Francesco Colasuonno, Responsabile PO Registri di Monitoraggio AIFA e Centri Prescrittori Sezione Farmaci, Dispositivi Medici e Assistenza Integrativa, Regione Puglia, ha parlato dell’importanza dell’innovatività: “Pochi giorni fa, il 16 novembre, è stato pubblicato l’aggiornamento dei farmaci biologici per psoriasi. Credo che stiamo risalendo la china in maniera positiva. Il paziente deve essere al centro di questo percorso”.  E del paziente ha parlato Ludovica Donati, Rappresentante APIAFCO, sottolineando il fatto che chi soffre di questa malattia invalidante, ha ricadute negative anche nella sfera sociale e lavorativa: “Per questo la nostra Associazione dà supporto ai pazienti per tutelare i loro diritti. Da tempo, inoltre, stiamo lavorando per fare entrare la psoriasi nel Piano Nazionale Cronicità. In più stiamo facendo richiesta per l’aggiornamento dei LEA e stiamo cercando di portare il nostro contributo ai tavoli decisionali”.  A fianco del paziente (da oltre 30 anni) anche ADIPSO, rappresentata da Grazia Carbone, Componente ADIPSO Regione Puglia: “La vita di un paziente psoriasi è fatta di sofferenza, anche psicologica, e di dolore, soprattutto in questa società dell’apparire. Per noi innovazione significa avere un PASI 100, che significa la guarigione completa per raggiungere il meglio della qualità di vita e delle cure”. Ha sottolineato l’aspetto dei costi Luca Degli Esposti, Presidente CliCon S.r.l Health, Economics & Outcomes Research: “Quando parliamo di spesa, di costi e di economia è bene ricordare che il nostro Servizio Sanitario Nazionale è impegnato su qualità e assistenza del singolo e universalità di accesso della collettività. Questo si traduce con il fatto che da un lato devo cercare di dare il controllo della malattia al paziente, ma dall’altro non devo privare delle cure un altro assistito. Dal punto di vista economico le tematiche sono due: appropriatezza prescrittiva e tetti di spesa inferiori rispetto alla capienza. È necessario che gli amministratori ascoltino i clinici e viceversa. Abbiamo situazioni di sotto uso del biologico: il punto non è ridurre per ridurre, ma cercare di capire se per alcuni pazienti va bene anche una terapia che costa meno, per riuscire a trattare tutti i pazienti”.
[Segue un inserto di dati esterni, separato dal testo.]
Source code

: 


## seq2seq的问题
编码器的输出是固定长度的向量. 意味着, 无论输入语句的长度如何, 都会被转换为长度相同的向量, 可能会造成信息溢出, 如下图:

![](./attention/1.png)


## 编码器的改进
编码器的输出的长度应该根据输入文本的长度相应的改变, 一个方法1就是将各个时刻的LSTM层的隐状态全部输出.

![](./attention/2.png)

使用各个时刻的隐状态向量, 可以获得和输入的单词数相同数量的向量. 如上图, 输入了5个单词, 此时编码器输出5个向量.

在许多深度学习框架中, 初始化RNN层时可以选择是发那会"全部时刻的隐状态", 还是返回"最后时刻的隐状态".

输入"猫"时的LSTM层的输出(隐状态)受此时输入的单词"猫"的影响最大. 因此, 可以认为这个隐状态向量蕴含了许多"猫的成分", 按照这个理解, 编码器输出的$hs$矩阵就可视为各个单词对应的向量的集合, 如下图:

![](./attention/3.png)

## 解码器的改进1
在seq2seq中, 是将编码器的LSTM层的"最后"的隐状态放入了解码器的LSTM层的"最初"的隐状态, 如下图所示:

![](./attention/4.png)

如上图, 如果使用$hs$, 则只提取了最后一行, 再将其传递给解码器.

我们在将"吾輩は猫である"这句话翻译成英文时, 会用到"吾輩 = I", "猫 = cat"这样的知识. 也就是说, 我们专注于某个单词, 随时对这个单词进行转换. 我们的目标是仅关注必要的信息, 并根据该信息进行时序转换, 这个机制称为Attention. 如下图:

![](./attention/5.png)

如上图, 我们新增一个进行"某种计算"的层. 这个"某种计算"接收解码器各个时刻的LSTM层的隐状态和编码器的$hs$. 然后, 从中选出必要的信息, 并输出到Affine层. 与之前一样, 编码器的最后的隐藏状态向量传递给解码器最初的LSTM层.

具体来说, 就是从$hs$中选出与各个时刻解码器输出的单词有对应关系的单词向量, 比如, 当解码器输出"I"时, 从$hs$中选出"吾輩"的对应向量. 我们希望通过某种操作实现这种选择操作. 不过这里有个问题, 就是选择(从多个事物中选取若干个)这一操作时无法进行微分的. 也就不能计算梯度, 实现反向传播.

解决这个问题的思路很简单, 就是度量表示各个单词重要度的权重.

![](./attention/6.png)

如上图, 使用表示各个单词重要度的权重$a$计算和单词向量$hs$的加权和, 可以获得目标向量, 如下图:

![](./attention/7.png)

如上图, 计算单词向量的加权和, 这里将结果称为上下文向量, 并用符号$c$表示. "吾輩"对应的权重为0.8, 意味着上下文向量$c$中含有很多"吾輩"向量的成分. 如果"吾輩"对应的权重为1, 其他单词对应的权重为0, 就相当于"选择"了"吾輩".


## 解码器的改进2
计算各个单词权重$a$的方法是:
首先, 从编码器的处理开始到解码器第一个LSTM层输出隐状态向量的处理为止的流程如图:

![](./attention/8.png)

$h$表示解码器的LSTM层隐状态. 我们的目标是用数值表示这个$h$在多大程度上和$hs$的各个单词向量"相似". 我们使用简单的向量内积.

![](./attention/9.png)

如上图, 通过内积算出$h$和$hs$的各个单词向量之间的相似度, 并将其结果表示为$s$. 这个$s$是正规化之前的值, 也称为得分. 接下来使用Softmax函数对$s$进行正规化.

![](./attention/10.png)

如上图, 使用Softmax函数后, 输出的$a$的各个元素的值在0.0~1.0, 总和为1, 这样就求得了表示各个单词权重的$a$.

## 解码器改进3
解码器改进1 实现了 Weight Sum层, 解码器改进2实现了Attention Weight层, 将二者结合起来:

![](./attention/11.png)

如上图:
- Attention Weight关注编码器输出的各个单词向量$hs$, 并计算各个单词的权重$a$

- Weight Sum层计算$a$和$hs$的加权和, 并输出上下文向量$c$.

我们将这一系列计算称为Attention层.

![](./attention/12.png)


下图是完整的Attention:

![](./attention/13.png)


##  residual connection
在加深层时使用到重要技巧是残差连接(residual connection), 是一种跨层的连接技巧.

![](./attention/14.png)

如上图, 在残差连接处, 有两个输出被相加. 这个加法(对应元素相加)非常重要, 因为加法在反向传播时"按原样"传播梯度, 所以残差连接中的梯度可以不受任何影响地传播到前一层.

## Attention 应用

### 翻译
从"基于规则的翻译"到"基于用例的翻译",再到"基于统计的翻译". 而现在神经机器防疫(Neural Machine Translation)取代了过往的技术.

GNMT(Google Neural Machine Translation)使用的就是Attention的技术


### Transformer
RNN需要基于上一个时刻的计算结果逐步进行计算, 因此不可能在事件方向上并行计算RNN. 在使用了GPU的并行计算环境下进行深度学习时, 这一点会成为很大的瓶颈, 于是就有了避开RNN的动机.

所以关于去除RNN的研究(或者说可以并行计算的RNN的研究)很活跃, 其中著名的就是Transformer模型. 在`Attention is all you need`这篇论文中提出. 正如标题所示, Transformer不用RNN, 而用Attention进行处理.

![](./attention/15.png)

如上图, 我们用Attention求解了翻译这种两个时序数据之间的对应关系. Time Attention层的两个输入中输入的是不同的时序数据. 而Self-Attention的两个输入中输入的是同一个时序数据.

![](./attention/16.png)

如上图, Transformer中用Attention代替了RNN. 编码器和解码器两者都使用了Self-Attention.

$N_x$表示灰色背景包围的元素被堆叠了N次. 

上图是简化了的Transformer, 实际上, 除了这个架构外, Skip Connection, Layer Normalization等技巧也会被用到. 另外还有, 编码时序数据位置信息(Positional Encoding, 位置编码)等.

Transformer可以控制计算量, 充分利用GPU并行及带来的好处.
 “Noi ci aspettiamo che dove ci siano controindicazioni comprensibili, il medico motivi la prescrizione”, ha aggiunto Roberta Ricciardelli, Dirigente Farmacista Area Servizio Farmaceutico ASL Bari. “Ogni scelta deve essere adeguatamente documentata e motivata”, precisa Angela Giuliani, Collaboratrice Dermatologia Casa Sollievo della Sofferenza Giovanni Rotondo (FG). “Il paziente con epatite C, per esempio, non può assumere i biosimilari. Di contro esistono forme difficili di psoriasi per le quali i farmaci tradizionali spesso non rispondono. La ricerca si è evoluta molto in questo campo, tuttavia i Centri prescrittori non sono molti in Italia e i tempi di attesa sono piuttosto lunghi”.